Players based in New Zealand were also put into men’s or boys’ programmes, and there were games organised with senior players and the young and upcoming talents in the Football Ferns development programme.
It was not until June that a proper camp, of some degree, could be held. It featured a “conglomerate of various players”, including, once their quarantine periods had been served, some of those based in Europe whose seasons had ended.
“We did some heat stuff, strength and conditioning stuff, we played games against boys, that kind of thing,” Sermanni explains. “Given what we had, we did the best we could under the circumstances, but that still doesn't replicate getting a squad together for a big block of time, or replicate international matches.”
It has only been in Japan that the squad has finally come together as one. To make up for lost time, Sermanni says he has been trying to “keep things as simple as possible”. Given the complicated build-up his team has had, it is no surprise.
Off the pitch, meanwhile, it is about ensuring the harmony of the team is right.
“In some other teams, you can have lots of conflicting stuff going on and it really doesn't impact it too much because firstly, it's kind of the culture, but secondly, they're at that stage in their team development that they can do that,” the coach adds. “With us, the team element and the culture element are critical parts of our performance.”
Players and staff have been giving presentations about themselves as part of that, which have been incredibly varied. Sermanni picks an “outrageous rap song” from one of the staff as one of his highlights, as well as some of the more personal and emotional efforts.

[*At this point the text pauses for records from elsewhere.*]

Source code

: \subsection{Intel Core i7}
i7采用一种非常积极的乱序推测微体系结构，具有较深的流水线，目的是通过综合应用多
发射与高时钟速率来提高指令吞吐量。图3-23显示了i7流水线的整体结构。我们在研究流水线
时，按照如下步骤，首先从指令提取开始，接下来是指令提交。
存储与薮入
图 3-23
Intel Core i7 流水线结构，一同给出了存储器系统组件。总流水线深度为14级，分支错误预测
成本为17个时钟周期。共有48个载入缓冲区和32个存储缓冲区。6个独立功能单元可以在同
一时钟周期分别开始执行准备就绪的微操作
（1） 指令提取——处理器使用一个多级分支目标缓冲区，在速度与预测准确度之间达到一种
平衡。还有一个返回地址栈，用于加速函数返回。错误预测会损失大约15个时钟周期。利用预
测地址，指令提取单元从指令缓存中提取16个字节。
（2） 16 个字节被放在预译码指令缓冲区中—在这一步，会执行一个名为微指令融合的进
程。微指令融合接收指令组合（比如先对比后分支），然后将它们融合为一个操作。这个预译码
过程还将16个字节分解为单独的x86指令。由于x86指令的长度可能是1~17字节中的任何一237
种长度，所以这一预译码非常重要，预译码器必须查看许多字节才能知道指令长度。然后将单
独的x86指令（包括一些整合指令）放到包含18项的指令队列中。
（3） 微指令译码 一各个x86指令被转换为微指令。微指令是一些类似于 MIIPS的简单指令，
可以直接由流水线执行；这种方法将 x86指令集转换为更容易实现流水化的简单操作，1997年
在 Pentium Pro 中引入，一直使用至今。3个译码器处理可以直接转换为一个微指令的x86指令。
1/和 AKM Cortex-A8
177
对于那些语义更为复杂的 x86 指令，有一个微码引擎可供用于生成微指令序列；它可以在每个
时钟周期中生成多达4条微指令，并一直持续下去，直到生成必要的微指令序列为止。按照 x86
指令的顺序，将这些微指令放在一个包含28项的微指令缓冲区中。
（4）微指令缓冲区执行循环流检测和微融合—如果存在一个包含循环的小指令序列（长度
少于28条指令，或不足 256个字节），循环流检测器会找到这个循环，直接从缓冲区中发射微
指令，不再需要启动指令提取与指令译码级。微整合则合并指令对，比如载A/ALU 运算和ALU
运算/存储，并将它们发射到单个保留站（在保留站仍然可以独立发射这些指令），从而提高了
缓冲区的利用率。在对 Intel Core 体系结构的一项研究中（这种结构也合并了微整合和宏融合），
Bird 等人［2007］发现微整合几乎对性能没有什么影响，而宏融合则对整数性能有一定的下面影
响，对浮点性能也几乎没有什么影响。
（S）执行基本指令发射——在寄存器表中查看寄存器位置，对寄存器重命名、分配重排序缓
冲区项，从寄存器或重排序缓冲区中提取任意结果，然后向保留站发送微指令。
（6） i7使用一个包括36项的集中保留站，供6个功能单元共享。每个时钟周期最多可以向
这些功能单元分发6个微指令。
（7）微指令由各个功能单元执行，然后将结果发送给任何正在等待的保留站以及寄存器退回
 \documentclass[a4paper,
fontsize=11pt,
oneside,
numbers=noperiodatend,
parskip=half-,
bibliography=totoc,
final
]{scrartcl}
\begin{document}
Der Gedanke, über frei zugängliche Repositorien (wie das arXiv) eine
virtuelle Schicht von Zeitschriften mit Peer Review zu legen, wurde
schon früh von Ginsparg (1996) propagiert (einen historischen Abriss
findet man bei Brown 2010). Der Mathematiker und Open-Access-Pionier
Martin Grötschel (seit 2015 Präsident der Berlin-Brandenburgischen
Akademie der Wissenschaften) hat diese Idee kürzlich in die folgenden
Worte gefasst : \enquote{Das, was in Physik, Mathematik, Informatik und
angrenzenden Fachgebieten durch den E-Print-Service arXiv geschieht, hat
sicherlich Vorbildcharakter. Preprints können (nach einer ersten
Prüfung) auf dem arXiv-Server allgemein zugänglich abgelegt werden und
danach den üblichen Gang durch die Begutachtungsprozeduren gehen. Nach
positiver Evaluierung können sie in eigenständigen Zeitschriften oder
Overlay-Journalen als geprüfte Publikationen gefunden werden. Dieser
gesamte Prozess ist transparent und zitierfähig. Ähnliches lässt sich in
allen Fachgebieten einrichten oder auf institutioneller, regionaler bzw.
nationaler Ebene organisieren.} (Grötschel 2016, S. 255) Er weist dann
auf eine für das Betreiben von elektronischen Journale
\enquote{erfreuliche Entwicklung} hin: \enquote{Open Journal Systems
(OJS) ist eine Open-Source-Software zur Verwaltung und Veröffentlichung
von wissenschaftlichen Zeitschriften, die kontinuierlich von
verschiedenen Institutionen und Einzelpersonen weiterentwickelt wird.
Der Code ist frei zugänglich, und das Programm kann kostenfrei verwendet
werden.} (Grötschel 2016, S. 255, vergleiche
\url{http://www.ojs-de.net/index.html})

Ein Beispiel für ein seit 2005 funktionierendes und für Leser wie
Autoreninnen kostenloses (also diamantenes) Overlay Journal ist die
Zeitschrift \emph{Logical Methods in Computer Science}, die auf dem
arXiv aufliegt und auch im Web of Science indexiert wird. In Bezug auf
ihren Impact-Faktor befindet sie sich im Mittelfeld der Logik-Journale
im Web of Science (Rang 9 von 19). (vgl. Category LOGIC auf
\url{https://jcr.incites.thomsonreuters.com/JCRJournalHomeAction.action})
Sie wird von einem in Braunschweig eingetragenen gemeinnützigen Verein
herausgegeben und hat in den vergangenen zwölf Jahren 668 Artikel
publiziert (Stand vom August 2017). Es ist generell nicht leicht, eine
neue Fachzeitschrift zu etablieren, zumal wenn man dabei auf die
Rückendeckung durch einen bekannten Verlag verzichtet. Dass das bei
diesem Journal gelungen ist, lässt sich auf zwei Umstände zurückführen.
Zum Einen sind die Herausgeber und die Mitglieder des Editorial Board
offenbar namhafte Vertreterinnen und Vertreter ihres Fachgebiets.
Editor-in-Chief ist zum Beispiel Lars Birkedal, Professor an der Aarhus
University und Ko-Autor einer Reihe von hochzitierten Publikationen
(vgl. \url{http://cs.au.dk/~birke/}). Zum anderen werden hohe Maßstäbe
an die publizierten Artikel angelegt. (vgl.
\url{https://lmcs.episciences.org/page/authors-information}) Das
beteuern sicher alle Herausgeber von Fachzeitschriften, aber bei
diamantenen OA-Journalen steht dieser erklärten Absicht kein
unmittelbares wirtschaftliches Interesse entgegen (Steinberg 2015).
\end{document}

“One of the young girls that made the team, her dad died of a heart attack two years ago,” he explains. “He was at all of her games. He actually coached another team and he was in his half-time team talk with his team, and he literally died from a heart attack.
“You had that kind of emotional story and then a team doctor is from an indigenous background, the Maori background, and he gave us all that history.”
Also contributing to the team’s harmony is their motivation to do two of their key absentees proud - Rebekah Stott and Rosie White, who are both battling health problems.
That drive was on show against Australia in their opening fixture. Despite a lack of game time, New Zealand pulled a goal back late on and fought to the last minute, but lost 2-1.
The Aussies had similar issues in their preparation, albeit not as drastic. However, Saturday’s opponents, the USWNT, certainly have not.
“I come from an era that is very different, where you just got out and you played,” Sermanni says. “You coped with what you had to cope with. That sort of inequality, personally, I don't feel too impacted by that.
"It's just important that we don't focus on, 'This is what they've got. They've got all these staff. They've got all this stuff'.”
With the USWNT suffering a shock 3-0 defeat to Sweden, as far apart as their past 18 months have been, the two nations go into the game with one thing in common: neither have any points on the board.
“I don't know if [the Sweden result was] a good or a bad thing!” Sermanni laughs, anticipating a response from the world champions.
“Hopefully, there might be a bit of disharmony in the camp,” he adds. “Who knows?”